--- RECORDS PROVIDED Enclosed Below ---

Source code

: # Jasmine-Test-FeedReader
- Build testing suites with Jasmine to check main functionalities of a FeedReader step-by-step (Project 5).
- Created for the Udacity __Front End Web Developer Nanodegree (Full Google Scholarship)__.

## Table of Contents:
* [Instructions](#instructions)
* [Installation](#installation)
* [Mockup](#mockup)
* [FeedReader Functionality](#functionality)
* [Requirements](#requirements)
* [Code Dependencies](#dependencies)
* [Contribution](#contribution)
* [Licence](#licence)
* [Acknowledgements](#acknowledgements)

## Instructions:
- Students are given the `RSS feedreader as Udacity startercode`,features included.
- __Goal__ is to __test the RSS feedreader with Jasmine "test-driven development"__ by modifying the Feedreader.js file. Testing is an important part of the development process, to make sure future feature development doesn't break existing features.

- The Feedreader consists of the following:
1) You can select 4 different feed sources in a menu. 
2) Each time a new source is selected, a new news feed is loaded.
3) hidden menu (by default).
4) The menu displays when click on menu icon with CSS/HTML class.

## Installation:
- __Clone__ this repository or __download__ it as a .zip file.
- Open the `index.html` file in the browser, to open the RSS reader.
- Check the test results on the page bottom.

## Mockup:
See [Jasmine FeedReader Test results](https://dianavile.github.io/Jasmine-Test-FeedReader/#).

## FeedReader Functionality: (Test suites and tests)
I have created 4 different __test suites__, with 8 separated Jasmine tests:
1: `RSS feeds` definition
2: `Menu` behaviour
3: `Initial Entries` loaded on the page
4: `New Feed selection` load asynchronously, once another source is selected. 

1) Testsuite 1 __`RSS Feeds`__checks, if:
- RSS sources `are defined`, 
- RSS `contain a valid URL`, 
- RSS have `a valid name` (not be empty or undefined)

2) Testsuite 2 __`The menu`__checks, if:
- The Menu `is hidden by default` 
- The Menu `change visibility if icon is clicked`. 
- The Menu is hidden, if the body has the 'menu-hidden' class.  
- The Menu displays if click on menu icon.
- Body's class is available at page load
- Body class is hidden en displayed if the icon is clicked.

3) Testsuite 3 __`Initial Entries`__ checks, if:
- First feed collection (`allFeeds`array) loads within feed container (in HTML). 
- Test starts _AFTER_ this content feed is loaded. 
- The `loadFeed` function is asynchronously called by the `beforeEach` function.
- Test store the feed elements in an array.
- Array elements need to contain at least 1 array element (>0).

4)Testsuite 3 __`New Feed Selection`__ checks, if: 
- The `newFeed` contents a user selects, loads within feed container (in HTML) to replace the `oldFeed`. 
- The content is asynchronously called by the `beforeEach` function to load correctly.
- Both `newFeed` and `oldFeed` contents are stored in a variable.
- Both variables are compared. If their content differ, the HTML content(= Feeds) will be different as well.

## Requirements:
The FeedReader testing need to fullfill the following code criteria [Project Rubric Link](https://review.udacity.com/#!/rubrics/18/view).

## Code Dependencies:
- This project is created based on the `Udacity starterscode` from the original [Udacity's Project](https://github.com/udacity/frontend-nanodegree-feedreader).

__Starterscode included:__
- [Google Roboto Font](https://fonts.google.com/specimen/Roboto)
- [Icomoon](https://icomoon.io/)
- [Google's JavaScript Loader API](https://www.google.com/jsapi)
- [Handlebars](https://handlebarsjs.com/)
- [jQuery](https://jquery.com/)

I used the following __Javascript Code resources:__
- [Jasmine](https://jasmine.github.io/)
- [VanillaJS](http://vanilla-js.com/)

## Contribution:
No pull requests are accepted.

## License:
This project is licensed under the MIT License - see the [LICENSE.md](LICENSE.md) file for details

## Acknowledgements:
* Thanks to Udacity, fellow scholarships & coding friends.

--- End of Enclosed RECORDS PROVIDED ---

The answer must be every line of the data that contains the word "class".

- **WRITTEN RESPONSE**:
4) The menu displays when click on menu icon with CSS/HTML class.
- The Menu is hidden, if the body has the 'menu-hidden' class.  
- Body's class is available at page load
- Body class is hidden en displayed if the icon is clicked.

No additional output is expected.